* _What is being asked_:
Using the entries below, transcribe exactly the line containing "(accessed 29 November" and each line that follows it to the end.

* _Dataset records_:
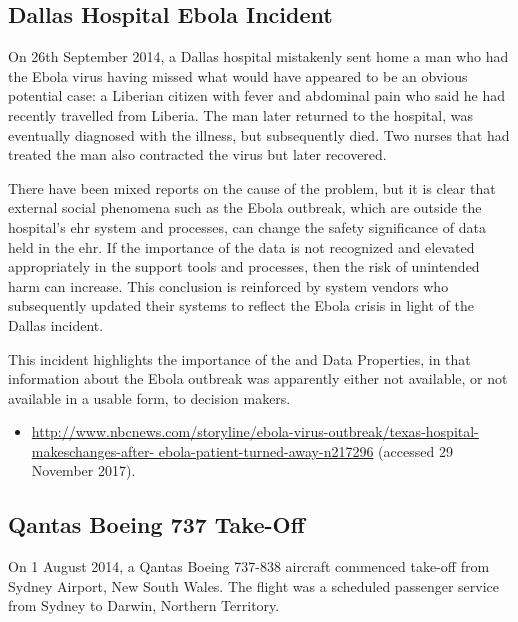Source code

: \subsection{Dallas Hospital Ebola Incident} \label{bkm:incacc:dallasebola}
On 26th September 2014, a Dallas hospital mistakenly sent home a man who had the Ebola virus having missed what would have appeared to be an obvious potential case: a Liberian citizen with fever and abdominal pain who said he had recently travelled from Liberia. The man later returned to the hospital, was eventually diagnosed with the illness, but subsequently died. Two nurses that had treated the man also contracted the virus but later recovered.

There have been mixed reports on the cause of the problem, but it is clear that external social phenomena such as the Ebola outbreak, which are outside the hospital's \gls{ehr} system and processes, can change the safety significance of data held in the \gls{ehr}. If the importance of the data is not recognized and elevated appropriately in the support tools and processes, then the risk of unintended harm can increase. This conclusion is reinforced by system vendors who subsequently updated their systems to reflect the Ebola crisis in light of the Dallas incident.

This incident highlights the importance of the  and  Data Properties, in that information about the Ebola outbreak was apparently either not available, or not available in a usable form, to decision makers.

\begin{samepage}
\begin{itemize}
  \item \raggedright{\href{http://www.nbcnews.com/storyline/ebola-virus-outbreak/texas-hospital-makeschanges-after-ebola-patient-turned-away-n217296}{http://www.nbcnews.com/storyline/ebola-virus-outbreak/texas-hospital-makeschanges-after- ebola-patient-turned-away-n217296} (accessed 29 November 2017).} 
\end{itemize}
\end{samepage}


\subsection{Qantas Boeing 737 Take-Off} \label{bkm:incacc:qantastakeoff}
On 1 August 2014, a Qantas Boeing 737-838 aircraft commenced take-off from Sydney Airport, New South Wales. The flight was a scheduled passenger service from Sydney to Darwin, Northern Territory.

* _Written reply_:
  \item \raggedright{\href{http://www.nbcnews.com/storyline/ebola-virus-outbreak/texas-hospital-makeschanges-after-ebola-patient-turned-away-n217296}{http://www.nbcnews.com/storyline/ebola-virus-outbreak/texas-hospital-makeschanges-after- ebola-patient-turned-away-n217296} (accessed 29 November 2017).} 
\end{itemize}
\end{samepage}


\subsection{Qantas Boeing 737 Take-Off} \label{bkm:incacc:qantastakeoff}
On 1 August 2014, a Qantas Boeing 737-838 aircraft commenced take-off from Sydney Airport, New South Wales. The flight was a scheduled passenger service from Sydney to Darwin, Northern Territory.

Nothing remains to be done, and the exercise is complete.